Friday, July 10, 2015

Day 11

Nothing stands still forever. Through circumstances or choice, we are all constantly changing as we pass through life. The contrast between very old and very new is quite evident in Europe and you can see where there is an attempt to hold back change and where there is an attempt to work with change.

The Melk Abbey is 900 years old. It is still a working abbey with Benedictine monks. At one time, it was a rich and self sufficient abbey and then it fell on difficult times and then it received funding for a massive renovation project and now it is once again self sufficient primarily through tourism but also through the school, restaurants, stores, and library that are operated on the premises. The monks are either assigned a duty within the abbey or they are living and working in the parishes helping the parishioners.

Each room of the exhibit had a color. When I saw this green room coming up, I wanted a picture because it's my green and then I learned that it's the color of hope. That works. Later that day, in Krems, I bought a ring with a large stone this color. It's "the" ring I was hoping to find on this trip. I guess I jumped the gun buying the other two in Passau but you can't go back, compare, and pick so it was the choice I had to make.

The glove is from robes that are still worn by the head monk for ceremonies. The embroidery is gold thread. As you can see it's dense around the cuff. That's nothing. On the main garment, it completely covers the cloth beneath and the vestments (I think that's what they are called) weigh 60 pounds mainly due to the embroidery. I thought the way they displayed the gloves was really fun.

The abbey is built in a baroque style of architecture and there are many tricks to the eye. The ceiling in the main dining room was painted so that the perspective was correct if you stood in the middle of the room and looked up but it leaned as you shifted to the left or the right. I can't imagine how difficult that was to paint lying on your back on scaffolding without any of the tricks of the trade that we have today like projectors.

The staircase above looks like it goes on forever and ever only there is a mirror at the bottom and it's actually only a few turns high. The marble details at right are stucco mixed with pigment and applied in a thin layer. Not all that long ago, faux finishes were in style and I think they are making another appearance. Apparently, they've been a cycling trend for centuries - LOL - nothing new under the sun.

Because it's a working abbey, the doors show signs of use. I love all the chips at left and the wonderful design of these handles.

I refer to what we're on as a tasting tour - like wine - only a small sip as we do a little of this and a little of that, ideally returning to explore more. That's highly unlikely so there are a few places I wish I had known more about first.

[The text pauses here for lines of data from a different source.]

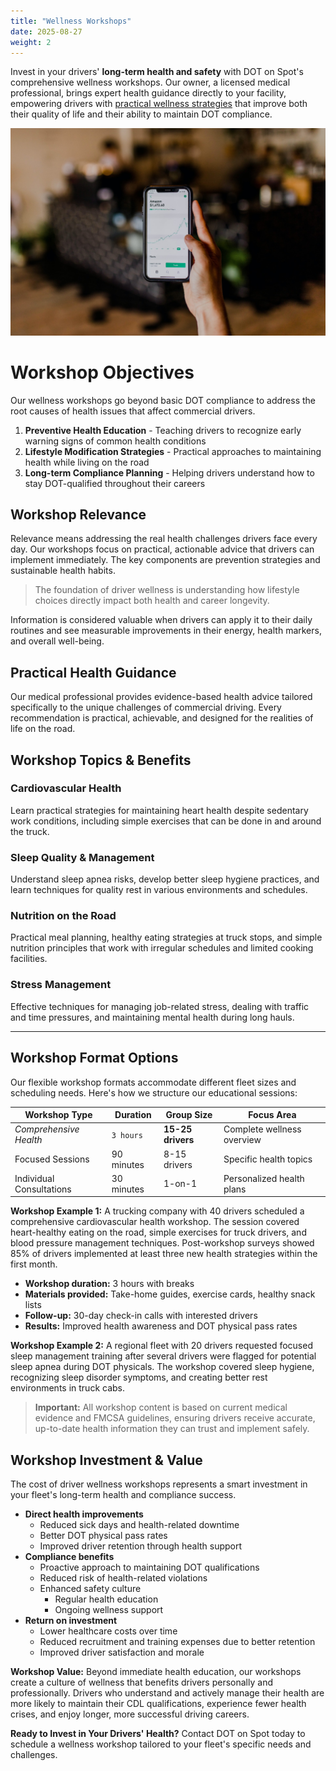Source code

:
 ```yaml
---
title: "Wellness Workshops"
date: 2025-08-27
weight: 2
---
```


Invest in your drivers' **long-term health and safety** with DOT on Spot's comprehensive wellness workshops. Our owner, a licensed medical professional, brings expert health guidance directly to your facility, empowering drivers with [practical wellness strategies](#workshop-topics) that improve both their quality of life and their ability to maintain DOT compliance.

![Driver Wellness Workshop](/images/austin-distel-nGc5RT2HmF0-unsplash.jpg)

# Workshop Objectives

Our wellness workshops go beyond basic DOT compliance to address the root causes of health issues that affect commercial drivers.

1. **Preventive Health Education** - Teaching drivers to recognize early warning signs of common health conditions
2. **Lifestyle Modification Strategies** - Practical approaches to maintaining health while living on the road
3. **Long-term Compliance Planning** - Helping drivers understand how to stay DOT-qualified throughout their careers

## Workshop Relevance

Relevance means addressing the real health challenges drivers face every day. Our workshops focus on practical, actionable advice that drivers can implement immediately. The key components are prevention strategies and sustainable health habits.

> The foundation of driver wellness is understanding how lifestyle choices directly impact both health and career longevity.

Information is considered valuable when drivers can apply it to their daily routines and see measurable improvements in their energy, health markers, and overall well-being.

## Practical Health Guidance

Our medical professional provides evidence-based health advice tailored specifically to the unique challenges of commercial driving. Every recommendation is practical, achievable, and designed for the realities of life on the road.

## Workshop Topics & Benefits

### Cardiovascular Health
Learn practical strategies for maintaining heart health despite sedentary work conditions, including simple exercises that can be done in and around the truck.

### Sleep Quality & Management
Understand sleep apnea risks, develop better sleep hygiene practices, and learn techniques for quality rest in various environments and schedules.

### Nutrition on the Road
Practical meal planning, healthy eating strategies at truck stops, and simple nutrition principles that work with irregular schedules and limited cooking facilities.

### Stress Management
Effective techniques for managing job-related stress, dealing with traffic and time pressures, and maintaining mental health during long hauls.

---

## Workshop Format Options

Our flexible workshop formats accommodate different fleet sizes and scheduling needs. Here's how we structure our educational sessions:

| Workshop Type | Duration | Group Size | Focus Area |
| ------------- | -------- | ---------- | ---------- |
| _Comprehensive Health_ | `3 hours` | **15-25 drivers** | Complete wellness overview |
| Focused Sessions | 90 minutes | 8-15 drivers | Specific health topics |
| Individual Consultations | 30 minutes | 1-on-1 | Personalized health plans |

**Workshop Example 1:** A trucking company with 40 drivers scheduled a comprehensive cardiovascular health workshop. The session covered heart-healthy eating on the road, simple exercises for truck drivers, and blood pressure management techniques. Post-workshop surveys showed 85% of drivers implemented at least three new health strategies within the first month.

- **Workshop duration:** 3 hours with breaks
- **Materials provided:** Take-home guides, exercise cards, healthy snack lists
- **Follow-up:** 30-day check-in calls with interested drivers
- **Results:** Improved health awareness and DOT physical pass rates

**Workshop Example 2:** A regional fleet with 20 drivers requested focused sleep management training after several drivers were flagged for potential sleep apnea during DOT physicals. The workshop covered sleep hygiene, recognizing sleep disorder symptoms, and creating better rest environments in truck cabs.

> **Important:** All workshop content is based on current medical evidence and FMCSA guidelines, ensuring drivers receive accurate, up-to-date health information they can trust and implement safely.

## Workshop Investment & Value

The cost of driver wellness workshops represents a smart investment in your fleet's long-term health and compliance success.

- **Direct health improvements**
  - Reduced sick days and health-related downtime
  - Better DOT physical pass rates
  - Improved driver retention through health support
- **Compliance benefits**
  - Proactive approach to maintaining DOT qualifications
  - Reduced risk of health-related violations
  - Enhanced safety culture
    - Regular health education
    - Ongoing wellness support
- **Return on investment**
  - Lower healthcare costs over time
  - Reduced recruitment and training expenses due to better retention
  - Improved driver satisfaction and morale

**Workshop Value:** Beyond immediate health education, our workshops create a culture of wellness that benefits drivers personally and professionally. Drivers who understand and actively manage their health are more likely to maintain their CDL qualifications, experience fewer health crises, and enjoy longer, more successful driving careers.

**Ready to Invest in Your Drivers' Health?** Contact DOT on Spot today to schedule a wellness workshop tailored to your fleet's specific needs and challenges.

We've been told several times that the gardens of the place we are visiting are lovely only to be disappointed so we didn't really think about it at the abbey only they were wonderful and worth exploration and we didn't have enough time. The ravens above mimic the characteristics of individual monks. They line one of the walkways and show a lot of humour not only with the artist but the gardener and...

... YARN BOMBING... in a 900 year old abbey. Who'd have thought it? I just had to have a picture of this. Too fun.

After Melk, we sailed on to Krems where we had coffee and walked around the town. The tiles above were quite large on the side of a building. I thought they'd make a fabulous piece of wall art or pendant for a necklace.

I've had a lot of time to reflect on getting older since many of the other passengers are 10, 20, 30, even 40 years older than us. I can see that aging is not a pleasant thing for many people and that it's important to take care of yourself. I don't look in the above picture like I felt when I was fooling around on that wall and I know when I get home that I'll want to choose to make some changes to keep my older ages as healthy as possible.

We found a house with a large (for this area) garden and a two car garage ! ! ! No matter how pretty, I can't see us living in a small town in such an old country with only two main roads and the houses packed close together. This small is too small for me. I really admire people who have been able to move not just to another country but to another continent. It's a huge choice for change.

Talk soon - Myrna

Grateful - Europe has some beautiful towns and lovely sights and so does home.


  1. Now you have the perspective to appreciate the differences in each!

  2. I find traveling just gives me Dorothy Syndrome ("There's no place like home!"). Lots of fascinating places to visit but nowhere else I would want to live but the neighbourhood I grew up in.